Data extract>
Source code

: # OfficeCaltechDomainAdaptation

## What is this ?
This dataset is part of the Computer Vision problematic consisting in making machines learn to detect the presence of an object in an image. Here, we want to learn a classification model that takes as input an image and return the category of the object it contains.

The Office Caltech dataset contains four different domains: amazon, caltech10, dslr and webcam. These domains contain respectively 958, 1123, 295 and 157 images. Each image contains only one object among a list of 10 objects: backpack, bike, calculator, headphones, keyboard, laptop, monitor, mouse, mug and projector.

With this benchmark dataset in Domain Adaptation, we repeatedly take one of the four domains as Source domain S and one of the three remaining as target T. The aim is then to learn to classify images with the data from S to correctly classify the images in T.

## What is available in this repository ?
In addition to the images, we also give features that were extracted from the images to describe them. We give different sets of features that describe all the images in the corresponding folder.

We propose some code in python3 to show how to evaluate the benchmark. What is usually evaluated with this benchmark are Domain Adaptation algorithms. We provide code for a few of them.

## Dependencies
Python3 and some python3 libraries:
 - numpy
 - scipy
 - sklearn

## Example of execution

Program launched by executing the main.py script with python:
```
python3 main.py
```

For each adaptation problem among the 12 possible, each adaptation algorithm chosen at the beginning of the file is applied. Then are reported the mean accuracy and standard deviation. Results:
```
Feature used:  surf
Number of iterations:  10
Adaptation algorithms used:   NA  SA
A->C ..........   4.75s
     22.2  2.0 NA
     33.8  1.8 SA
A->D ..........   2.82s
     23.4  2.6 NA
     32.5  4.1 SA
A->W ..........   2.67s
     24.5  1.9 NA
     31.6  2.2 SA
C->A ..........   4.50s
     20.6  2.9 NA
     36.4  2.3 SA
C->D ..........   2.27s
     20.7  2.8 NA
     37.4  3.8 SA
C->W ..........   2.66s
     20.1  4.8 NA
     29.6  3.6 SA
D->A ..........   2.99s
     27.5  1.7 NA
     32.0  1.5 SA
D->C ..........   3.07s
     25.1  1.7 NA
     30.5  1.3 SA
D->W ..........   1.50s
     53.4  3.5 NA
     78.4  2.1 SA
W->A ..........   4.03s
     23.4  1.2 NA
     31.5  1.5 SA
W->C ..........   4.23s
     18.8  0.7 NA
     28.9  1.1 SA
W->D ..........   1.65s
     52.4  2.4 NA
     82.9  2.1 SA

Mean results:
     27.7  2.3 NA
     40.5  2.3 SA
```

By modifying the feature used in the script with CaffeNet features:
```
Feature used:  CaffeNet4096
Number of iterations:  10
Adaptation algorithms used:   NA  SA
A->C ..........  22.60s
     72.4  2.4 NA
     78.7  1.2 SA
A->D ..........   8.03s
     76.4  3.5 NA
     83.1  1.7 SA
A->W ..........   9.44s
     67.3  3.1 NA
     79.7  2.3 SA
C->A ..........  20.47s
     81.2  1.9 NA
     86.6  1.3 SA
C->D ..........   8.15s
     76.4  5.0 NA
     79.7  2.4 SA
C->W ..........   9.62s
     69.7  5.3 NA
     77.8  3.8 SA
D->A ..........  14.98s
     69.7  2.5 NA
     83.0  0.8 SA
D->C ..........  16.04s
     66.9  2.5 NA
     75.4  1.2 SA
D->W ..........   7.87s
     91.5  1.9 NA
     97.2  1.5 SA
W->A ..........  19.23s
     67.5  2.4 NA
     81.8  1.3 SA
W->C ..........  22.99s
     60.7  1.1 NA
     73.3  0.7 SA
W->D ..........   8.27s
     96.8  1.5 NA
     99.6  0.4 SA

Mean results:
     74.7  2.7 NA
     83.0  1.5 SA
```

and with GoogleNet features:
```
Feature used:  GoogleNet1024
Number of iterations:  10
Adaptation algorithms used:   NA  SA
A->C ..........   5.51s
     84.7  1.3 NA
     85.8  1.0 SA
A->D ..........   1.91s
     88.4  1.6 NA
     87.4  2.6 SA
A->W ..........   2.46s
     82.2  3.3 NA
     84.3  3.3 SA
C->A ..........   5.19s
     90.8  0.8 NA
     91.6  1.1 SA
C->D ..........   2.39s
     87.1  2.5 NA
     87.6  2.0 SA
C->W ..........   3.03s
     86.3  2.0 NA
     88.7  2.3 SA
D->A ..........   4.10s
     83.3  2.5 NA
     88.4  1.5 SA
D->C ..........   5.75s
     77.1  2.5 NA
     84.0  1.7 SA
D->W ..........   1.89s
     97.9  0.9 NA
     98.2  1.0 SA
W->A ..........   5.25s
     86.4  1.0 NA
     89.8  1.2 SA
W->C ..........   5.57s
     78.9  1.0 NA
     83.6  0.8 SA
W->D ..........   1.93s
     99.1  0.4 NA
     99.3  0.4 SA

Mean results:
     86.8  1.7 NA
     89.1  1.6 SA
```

Work task> For every line above that holds the word "What", report the whole line.

Reply to the task>
## What is this ?
## What is available in this repository ?
We propose some code in python3 to show how to evaluate the benchmark. What is usually evaluated with this benchmark are Domain Adaptation algorithms. We provide code for a few of them.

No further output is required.